**Listed entries:**

***

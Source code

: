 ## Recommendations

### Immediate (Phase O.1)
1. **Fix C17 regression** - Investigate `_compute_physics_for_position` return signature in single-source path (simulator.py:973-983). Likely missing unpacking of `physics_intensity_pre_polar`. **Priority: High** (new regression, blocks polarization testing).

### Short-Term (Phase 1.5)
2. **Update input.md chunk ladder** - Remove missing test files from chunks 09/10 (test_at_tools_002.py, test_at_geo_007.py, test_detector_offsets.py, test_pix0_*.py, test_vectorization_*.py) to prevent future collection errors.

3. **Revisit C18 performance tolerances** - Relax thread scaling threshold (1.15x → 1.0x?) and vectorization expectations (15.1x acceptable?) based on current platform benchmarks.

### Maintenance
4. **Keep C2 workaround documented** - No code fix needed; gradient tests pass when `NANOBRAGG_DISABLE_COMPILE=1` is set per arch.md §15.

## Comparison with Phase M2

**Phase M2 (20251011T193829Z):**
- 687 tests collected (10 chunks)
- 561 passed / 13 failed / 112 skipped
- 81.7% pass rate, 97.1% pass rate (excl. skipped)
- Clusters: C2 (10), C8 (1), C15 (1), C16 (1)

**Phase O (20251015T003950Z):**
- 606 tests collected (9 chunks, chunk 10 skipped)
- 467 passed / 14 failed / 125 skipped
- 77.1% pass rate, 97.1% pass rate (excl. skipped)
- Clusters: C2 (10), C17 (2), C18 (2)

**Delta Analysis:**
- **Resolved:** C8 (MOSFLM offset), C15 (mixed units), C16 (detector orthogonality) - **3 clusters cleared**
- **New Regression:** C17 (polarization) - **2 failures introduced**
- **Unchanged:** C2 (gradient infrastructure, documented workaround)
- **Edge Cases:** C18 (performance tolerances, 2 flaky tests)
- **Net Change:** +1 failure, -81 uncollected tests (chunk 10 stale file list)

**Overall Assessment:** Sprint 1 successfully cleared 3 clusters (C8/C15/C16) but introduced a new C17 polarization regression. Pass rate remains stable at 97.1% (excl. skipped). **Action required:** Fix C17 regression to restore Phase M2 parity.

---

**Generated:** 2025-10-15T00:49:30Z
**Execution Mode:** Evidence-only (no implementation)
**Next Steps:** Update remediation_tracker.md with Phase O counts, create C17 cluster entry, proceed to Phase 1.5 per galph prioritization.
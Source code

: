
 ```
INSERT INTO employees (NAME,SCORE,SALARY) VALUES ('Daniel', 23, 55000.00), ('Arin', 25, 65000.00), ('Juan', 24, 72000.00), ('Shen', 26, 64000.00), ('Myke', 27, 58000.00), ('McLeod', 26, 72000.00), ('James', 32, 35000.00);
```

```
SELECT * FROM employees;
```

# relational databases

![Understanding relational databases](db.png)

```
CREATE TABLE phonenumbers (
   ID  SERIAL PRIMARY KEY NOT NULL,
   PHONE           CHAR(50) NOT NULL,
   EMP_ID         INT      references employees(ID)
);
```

***

**Problem to work on:** In the listing above, reproduce the first line and each one after it through the line that contains "- 687 tests collected (10 chunks)".

**Solution to the problem:**
Source code

: ## Recommendations

### Immediate (Phase O.1)
1. **Fix C17 regression** - Investigate `_compute_physics_for_position` return signature in single-source path (simulator.py:973-983). Likely missing unpacking of `physics_intensity_pre_polar`. **Priority: High** (new regression, blocks polarization testing).

### Short-Term (Phase 1.5)
2. **Update input.md chunk ladder** - Remove missing test files from chunks 09/10 (test_at_tools_002.py, test_at_geo_007.py, test_detector_offsets.py, test_pix0_*.py, test_vectorization_*.py) to prevent future collection errors.

3. **Revisit C18 performance tolerances** - Relax thread scaling threshold (1.15x → 1.0x?) and vectorization expectations (15.1x acceptable?) based on current platform benchmarks.

### Maintenance
4. **Keep C2 workaround documented** - No code fix needed; gradient tests pass when `NANOBRAGG_DISABLE_COMPILE=1` is set per arch.md §15.

## Comparison with Phase M2

**Phase M2 (20251011T193829Z):**
- 687 tests collected (10 chunks)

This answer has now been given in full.